⟨

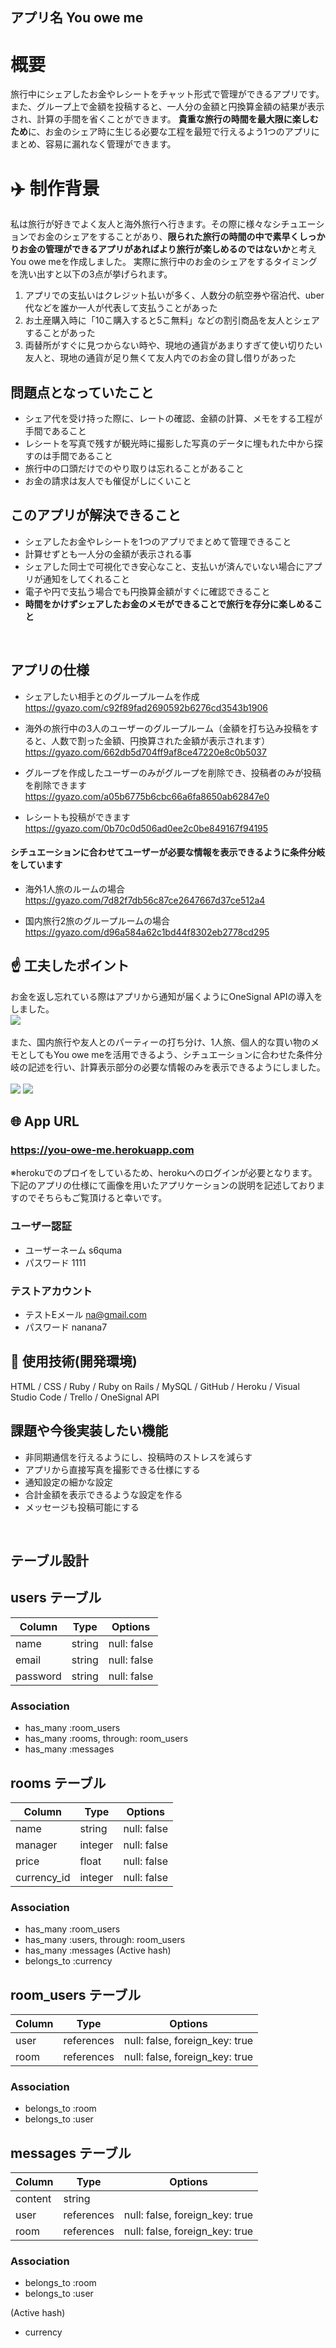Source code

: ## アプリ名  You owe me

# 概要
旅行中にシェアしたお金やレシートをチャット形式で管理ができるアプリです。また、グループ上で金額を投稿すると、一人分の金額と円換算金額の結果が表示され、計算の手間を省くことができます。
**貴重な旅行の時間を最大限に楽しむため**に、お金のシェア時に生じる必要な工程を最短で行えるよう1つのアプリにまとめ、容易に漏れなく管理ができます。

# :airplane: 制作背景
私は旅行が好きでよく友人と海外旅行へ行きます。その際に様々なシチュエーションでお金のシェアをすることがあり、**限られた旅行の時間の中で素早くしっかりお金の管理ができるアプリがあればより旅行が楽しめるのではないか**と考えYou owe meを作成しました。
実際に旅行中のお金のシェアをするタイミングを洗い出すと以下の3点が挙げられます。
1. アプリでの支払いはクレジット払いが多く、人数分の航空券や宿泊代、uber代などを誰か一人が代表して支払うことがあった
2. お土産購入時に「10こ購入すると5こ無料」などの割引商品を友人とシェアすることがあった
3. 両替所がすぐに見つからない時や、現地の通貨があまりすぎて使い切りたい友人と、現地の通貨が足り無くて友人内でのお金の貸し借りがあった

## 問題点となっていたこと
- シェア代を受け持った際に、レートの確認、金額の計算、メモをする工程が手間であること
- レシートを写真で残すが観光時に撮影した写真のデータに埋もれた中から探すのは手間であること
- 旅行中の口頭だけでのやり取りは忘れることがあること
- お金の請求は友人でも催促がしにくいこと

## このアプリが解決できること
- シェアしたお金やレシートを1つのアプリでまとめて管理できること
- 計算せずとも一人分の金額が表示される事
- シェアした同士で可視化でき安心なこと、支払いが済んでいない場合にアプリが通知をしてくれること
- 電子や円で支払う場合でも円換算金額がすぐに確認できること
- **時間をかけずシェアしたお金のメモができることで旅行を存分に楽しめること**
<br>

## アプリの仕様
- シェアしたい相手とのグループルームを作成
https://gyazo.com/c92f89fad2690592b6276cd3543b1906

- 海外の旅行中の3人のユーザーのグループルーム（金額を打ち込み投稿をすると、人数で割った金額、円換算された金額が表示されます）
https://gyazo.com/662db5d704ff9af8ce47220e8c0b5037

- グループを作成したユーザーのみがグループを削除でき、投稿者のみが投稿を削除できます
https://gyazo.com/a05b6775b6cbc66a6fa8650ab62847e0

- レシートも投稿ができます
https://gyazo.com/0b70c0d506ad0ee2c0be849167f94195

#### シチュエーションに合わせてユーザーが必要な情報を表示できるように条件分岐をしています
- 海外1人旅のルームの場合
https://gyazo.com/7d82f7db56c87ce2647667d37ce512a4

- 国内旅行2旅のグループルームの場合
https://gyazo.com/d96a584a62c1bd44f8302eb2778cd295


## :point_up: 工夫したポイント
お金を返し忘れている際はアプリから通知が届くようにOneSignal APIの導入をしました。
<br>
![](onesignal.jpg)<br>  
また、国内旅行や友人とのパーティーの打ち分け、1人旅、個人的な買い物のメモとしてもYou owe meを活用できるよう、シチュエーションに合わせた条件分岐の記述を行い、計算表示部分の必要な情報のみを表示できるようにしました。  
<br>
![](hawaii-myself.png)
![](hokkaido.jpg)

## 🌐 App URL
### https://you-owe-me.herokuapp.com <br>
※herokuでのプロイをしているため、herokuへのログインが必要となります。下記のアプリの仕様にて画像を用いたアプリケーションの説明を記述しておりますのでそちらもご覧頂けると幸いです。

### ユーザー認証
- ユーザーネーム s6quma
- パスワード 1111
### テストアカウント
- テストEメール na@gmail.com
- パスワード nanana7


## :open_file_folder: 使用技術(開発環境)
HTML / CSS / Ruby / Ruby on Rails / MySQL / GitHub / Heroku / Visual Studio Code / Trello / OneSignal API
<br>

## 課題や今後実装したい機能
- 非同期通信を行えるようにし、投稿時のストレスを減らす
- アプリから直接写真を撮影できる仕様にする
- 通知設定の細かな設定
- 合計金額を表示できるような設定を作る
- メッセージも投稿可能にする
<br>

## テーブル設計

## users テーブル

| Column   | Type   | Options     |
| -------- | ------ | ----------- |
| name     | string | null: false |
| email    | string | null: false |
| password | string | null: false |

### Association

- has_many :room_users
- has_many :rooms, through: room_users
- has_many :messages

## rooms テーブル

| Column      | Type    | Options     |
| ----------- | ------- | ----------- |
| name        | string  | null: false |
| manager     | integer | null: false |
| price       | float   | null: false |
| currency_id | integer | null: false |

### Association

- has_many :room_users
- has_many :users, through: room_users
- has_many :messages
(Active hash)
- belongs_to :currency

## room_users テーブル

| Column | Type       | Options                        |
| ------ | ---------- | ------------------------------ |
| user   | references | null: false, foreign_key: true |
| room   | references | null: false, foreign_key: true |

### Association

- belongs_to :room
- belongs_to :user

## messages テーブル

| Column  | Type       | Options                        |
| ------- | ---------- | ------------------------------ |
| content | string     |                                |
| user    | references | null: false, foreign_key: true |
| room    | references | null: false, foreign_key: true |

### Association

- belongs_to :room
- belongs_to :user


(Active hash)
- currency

⟩
⟨

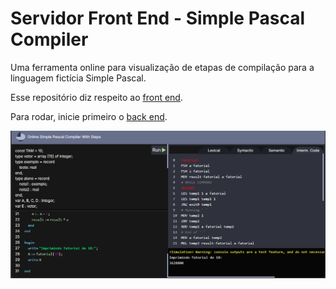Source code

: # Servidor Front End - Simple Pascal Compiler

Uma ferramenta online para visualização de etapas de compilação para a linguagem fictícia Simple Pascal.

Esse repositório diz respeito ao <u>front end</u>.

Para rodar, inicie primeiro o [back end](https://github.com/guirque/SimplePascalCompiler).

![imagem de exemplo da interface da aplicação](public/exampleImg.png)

⟩

ACTIVITY.
Lines above with the string "true" need to be found and copied.

EXERCISE OUTPUT.
| user   | references | null: false, foreign_key: true |
| room   | references | null: false, foreign_key: true |
| user    | references | null: false, foreign_key: true |
| room    | references | null: false, foreign_key: true |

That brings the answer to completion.